## TASK REQUIREMENTS
The answer must consist solely of the lines below starting at the one containing "- [ ] Port TWRP 3" and ending at the one containing "构建状态 | [optional]", repeated exactly, with both ends included and all pictures omitted.

━━━━━━━━━━━━━━━━━━━━━━━━━━━━━━

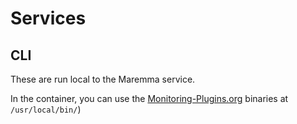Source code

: # Services

## CLI

These are run local to the Maremma service.

In the container, you can use the [Monitoring-Plugins.org](https://www.monitoring-plugins.org) binaries at `/usr/local/bin/`)
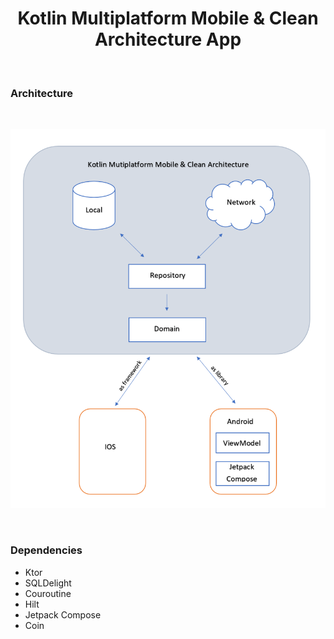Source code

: <h1 align="center">Kotlin Multiplatform Mobile & Clean Architecture App</h1><br>

### Architecture
<br>
<p align="center">
<img width="720px" src="https://github.com/muhaimin92/Flickr-App/blob/main/diagram.PNG" alt="aaosp"></img>
</p><br>

### Dependencies

- Ktor
- SQLDelight
- Couroutine
- Hilt
- Jetpack Compose
- Coin
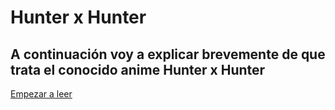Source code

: # Hunter x Hunter #
## A continuación voy a explicar brevemente de que trata el conocido anime Hunter x Hunter ##

[Empezar a leer](introducción.md)
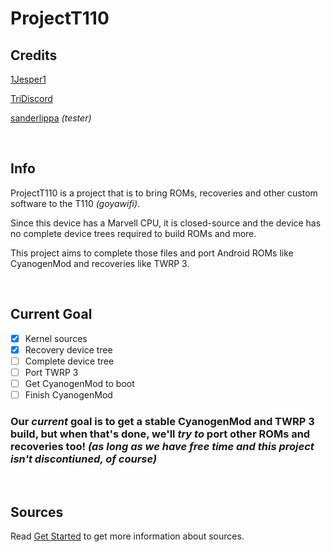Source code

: # ProjectT110
## Credits
<a href="https://github.com/1Jesper1" title="1Jesper1 on GitHub">1Jesper1</a>

<a href="https://github.com/TriDiscord" title="TriDiscord on GitHub">TriDiscord</a>

<a href="https://github.com/sanderlippa" title="sanderlippa on GitHub">sanderlippa</a> *(tester)*

<br>

## Info
ProjectT110 is a project that is to bring ROMs, recoveries and other custom software to the T110 *(goyawifi)*.

Since this device has a Marvell CPU, it is closed-source and the device has no complete device trees required to build ROMs and more.

This project aims to complete those files and port Android ROMs like CyanogenMod and recoveries like TWRP 3.

<br>

## Current Goal
- [x] Kernel sources
- [x] Recovery device tree
- [ ] Complete device tree
- [ ] Port TWRP 3
- [ ] Get CyanogenMod to boot
- [ ] Finish CyanogenMod

### Our *current* goal is to get a stable CyanogenMod and TWRP 3 build, but when that's done, we'll *try to* port other ROMs and recoveries too! *(as long as we have free time and this project isn't discontiuned, of course)*

<br>

## Sources
Read <a href="GetStarted.md" title="Get Started">Get Started</a> to get more information about sources.
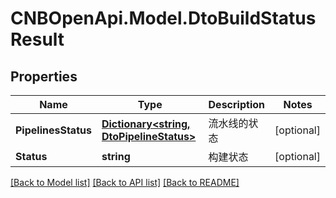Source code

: # CNBOpenApi.Model.DtoBuildStatusResult

## Properties

Name | Type | Description | Notes
------------ | ------------- | ------------- | -------------
**PipelinesStatus** | [**Dictionary&lt;string, DtoPipelineStatus&gt;**](DtoPipelineStatus.md) | 流水线的状态 | [optional] 
**Status** | **string** | 构建状态 | [optional] 

[[Back to Model list]](../../README.md#documentation-for-models) [[Back to API list]](../../README.md#documentation-for-api-endpoints) [[Back to README]](../../README.md)

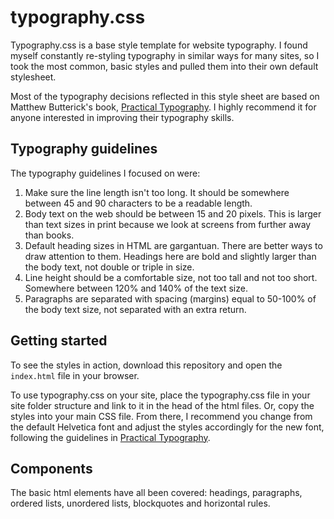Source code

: # typography.css

Typography.css is a base style template for website typography. I found myself constantly re-styling typography in similar ways for many sites, so I took the most common, basic styles and pulled them into their own default stylesheet.

Most of the typography decisions reflected in this style sheet are based on Matthew Butterick's book, [Practical Typography](http://practicaltypography.com). I highly recommend it for anyone interested in improving their typography skills.

## Typography guidelines

The typography guidelines I focused on were:

1. Make sure the line length isn't too long. It should be somewhere between 45 and 90 characters to be a readable length.
2. Body text on the web should be between 15 and 20 pixels. This is larger than text sizes in print because we look at screens from further away than books.
3. Default heading sizes in HTML are gargantuan. There are better ways to draw attention to them. Headings here are bold and slightly larger than the body text, not double or triple in size.
4. Line height should be a comfortable size, not too tall and not too short. Somewhere between 120% and 140% of the text size.
5. Paragraphs are separated with spacing (margins) equal to 50-100% of the body text size, not separated with an extra return.

## Getting started

To see the styles in action, download this repository and open the `index.html` file in your browser.

To use typography.css on your site, place the typography.css file in your site folder structure and link to it in the head of the html files. Or, copy the styles into your main CSS file. From there, I recommend you change from the default Helvetica font and adjust the styles accordingly for the new font, following the guidelines in [Practical Typography](http://practicaltypography.com).

## Components

The basic html elements have all been covered: headings, paragraphs, ordered lists, unordered lists, blockquotes and horizontal rules.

━━━━━━━━━━━━━━━━━━━━━━━━━━━━━━

## ANSWER SPACE
- [ ] Port TWRP 3
- [ ] Get CyanogenMod to boot
- [ ] Finish CyanogenMod

### Our *current* goal is to get a stable CyanogenMod and TWRP 3 build, but when that's done, we'll *try to* port other ROMs and recoveries too! *(as long as we have free time and this project isn't discontiuned, of course)*

<br>

## Sources
Read <a href="GetStarted.md" title="Get Started">Get Started</a> to get more information about sources.
Source code

: # CNBOpenApi.Model.DtoBuildStatusResult

## Properties

Name | Type | Description | Notes
------------ | ------------- | ------------- | -------------
**PipelinesStatus** | [**Dictionary&lt;string, DtoPipelineStatus&gt;**](DtoPipelineStatus.md) | 流水线的状态 | [optional] 
**Status** | **string** | 构建状态 | [optional] 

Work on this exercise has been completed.